» **TASK GOAL**
Reproduce the records below exactly, but only between the lines holding "[Watch on YouTube](https://www.youtube.com/watch?v=6afwCVpGm3I)" and "- Check documentation", inclusive.

(Stored data)
=== Begin Enclosure ===
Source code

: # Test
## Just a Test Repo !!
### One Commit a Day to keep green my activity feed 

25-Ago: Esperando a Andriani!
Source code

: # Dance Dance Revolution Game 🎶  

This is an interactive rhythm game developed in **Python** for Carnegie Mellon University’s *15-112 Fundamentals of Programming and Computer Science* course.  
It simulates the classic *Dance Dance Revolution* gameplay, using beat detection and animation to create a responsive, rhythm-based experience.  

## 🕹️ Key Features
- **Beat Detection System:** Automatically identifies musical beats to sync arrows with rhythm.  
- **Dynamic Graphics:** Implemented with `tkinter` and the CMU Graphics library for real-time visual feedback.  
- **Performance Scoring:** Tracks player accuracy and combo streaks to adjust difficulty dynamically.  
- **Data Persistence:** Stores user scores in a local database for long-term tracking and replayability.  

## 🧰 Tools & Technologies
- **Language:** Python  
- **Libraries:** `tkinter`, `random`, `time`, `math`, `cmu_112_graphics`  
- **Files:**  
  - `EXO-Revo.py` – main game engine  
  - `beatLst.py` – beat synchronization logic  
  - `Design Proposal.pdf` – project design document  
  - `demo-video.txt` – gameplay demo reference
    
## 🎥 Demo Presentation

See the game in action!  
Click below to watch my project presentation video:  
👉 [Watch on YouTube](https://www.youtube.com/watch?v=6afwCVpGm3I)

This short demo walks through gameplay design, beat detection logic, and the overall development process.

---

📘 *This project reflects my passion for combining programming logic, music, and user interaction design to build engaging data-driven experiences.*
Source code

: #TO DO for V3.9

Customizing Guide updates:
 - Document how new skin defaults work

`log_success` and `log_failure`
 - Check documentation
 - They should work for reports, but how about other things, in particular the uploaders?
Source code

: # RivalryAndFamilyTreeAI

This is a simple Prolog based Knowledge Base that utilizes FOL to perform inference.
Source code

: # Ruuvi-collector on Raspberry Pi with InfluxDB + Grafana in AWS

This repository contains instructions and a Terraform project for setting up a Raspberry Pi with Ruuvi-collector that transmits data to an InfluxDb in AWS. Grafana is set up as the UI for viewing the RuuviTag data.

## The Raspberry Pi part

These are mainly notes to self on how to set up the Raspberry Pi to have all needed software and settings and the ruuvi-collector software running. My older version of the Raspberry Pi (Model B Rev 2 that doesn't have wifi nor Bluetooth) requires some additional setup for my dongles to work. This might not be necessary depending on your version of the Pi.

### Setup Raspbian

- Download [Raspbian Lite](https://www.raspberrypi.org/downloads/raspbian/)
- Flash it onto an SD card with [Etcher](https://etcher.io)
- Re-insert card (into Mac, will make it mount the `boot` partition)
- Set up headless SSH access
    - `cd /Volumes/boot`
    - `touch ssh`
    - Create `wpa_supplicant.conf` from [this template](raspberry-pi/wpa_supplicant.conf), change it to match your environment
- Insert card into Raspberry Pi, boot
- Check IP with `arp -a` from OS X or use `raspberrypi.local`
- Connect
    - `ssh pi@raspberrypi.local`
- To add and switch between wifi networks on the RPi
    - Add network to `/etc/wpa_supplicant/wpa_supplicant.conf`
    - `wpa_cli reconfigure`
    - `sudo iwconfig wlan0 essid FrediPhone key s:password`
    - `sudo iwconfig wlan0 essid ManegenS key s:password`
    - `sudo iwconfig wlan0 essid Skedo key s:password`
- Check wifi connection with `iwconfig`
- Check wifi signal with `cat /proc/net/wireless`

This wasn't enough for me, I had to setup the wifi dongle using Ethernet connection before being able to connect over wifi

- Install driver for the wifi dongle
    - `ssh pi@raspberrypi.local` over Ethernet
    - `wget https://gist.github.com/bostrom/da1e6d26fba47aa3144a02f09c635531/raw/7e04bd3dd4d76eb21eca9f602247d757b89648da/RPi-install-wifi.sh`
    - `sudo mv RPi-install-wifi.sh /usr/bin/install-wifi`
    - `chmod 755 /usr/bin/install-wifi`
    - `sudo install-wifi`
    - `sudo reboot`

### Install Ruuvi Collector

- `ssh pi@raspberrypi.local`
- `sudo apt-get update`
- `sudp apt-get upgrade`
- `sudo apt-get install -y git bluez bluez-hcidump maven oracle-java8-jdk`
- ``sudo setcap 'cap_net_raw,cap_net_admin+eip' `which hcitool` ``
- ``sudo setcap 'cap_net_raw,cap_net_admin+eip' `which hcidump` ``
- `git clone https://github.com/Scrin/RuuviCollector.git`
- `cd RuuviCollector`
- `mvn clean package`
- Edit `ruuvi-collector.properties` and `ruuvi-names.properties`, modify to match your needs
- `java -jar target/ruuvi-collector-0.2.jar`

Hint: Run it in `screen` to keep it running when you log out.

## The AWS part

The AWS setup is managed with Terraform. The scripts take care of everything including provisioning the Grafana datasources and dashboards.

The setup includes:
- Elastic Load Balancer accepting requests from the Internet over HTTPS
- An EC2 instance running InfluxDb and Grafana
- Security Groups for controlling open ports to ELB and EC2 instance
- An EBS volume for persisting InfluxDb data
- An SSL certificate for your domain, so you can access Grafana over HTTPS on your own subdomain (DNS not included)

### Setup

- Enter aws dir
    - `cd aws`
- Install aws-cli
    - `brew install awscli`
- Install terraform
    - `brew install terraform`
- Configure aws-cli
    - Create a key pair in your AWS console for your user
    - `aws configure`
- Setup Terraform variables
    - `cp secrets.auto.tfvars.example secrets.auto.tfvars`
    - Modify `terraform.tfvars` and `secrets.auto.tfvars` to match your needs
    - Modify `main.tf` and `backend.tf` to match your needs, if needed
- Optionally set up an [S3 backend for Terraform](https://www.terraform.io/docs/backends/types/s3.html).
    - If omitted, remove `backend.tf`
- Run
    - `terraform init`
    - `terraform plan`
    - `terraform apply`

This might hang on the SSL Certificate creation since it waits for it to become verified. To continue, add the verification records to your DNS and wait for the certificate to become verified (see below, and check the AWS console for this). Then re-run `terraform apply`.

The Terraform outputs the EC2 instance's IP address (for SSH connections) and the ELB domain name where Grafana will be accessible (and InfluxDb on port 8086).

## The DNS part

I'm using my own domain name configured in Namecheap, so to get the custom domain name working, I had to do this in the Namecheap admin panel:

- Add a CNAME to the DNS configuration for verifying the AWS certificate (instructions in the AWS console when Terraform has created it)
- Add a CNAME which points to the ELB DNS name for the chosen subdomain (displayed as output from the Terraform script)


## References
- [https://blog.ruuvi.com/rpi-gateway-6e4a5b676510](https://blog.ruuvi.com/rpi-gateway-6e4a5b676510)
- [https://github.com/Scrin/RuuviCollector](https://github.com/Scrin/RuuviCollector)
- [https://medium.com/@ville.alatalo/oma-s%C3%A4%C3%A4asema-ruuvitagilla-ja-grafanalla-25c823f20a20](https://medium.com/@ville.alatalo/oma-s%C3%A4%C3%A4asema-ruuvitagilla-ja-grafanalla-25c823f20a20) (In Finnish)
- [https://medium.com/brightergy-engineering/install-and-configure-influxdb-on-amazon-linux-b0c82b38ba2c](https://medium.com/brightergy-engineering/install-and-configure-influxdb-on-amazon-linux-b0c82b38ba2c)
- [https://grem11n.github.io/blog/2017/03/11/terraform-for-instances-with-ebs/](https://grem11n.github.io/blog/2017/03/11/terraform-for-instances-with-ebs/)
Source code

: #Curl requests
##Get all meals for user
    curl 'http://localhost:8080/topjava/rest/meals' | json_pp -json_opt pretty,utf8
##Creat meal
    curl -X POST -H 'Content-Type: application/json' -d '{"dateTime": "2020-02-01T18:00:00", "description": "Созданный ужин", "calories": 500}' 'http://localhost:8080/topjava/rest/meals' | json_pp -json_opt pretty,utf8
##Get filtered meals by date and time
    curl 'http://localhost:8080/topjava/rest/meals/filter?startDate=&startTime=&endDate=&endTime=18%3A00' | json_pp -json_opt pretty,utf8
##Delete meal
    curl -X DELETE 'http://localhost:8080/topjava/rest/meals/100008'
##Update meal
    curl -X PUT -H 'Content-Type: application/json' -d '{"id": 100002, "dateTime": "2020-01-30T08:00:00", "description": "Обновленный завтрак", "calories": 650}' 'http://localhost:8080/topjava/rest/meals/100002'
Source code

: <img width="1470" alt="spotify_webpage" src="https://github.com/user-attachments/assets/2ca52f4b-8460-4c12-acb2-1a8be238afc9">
=== End Enclosure ===
» **WRITTEN SOLUTION**
👉 [Watch on YouTube](https://www.youtube.com/watch?v=6afwCVpGm3I)

This short demo walks through gameplay design, beat detection logic, and the overall development process.

---

📘 *This project reflects my passion for combining programming logic, music, and user interaction design to build engaging data-driven experiences.*
Source code

: #TO DO for V3.9

Customizing Guide updates:
 - Document how new skin defaults work

`log_success` and `log_failure`
 - Check documentation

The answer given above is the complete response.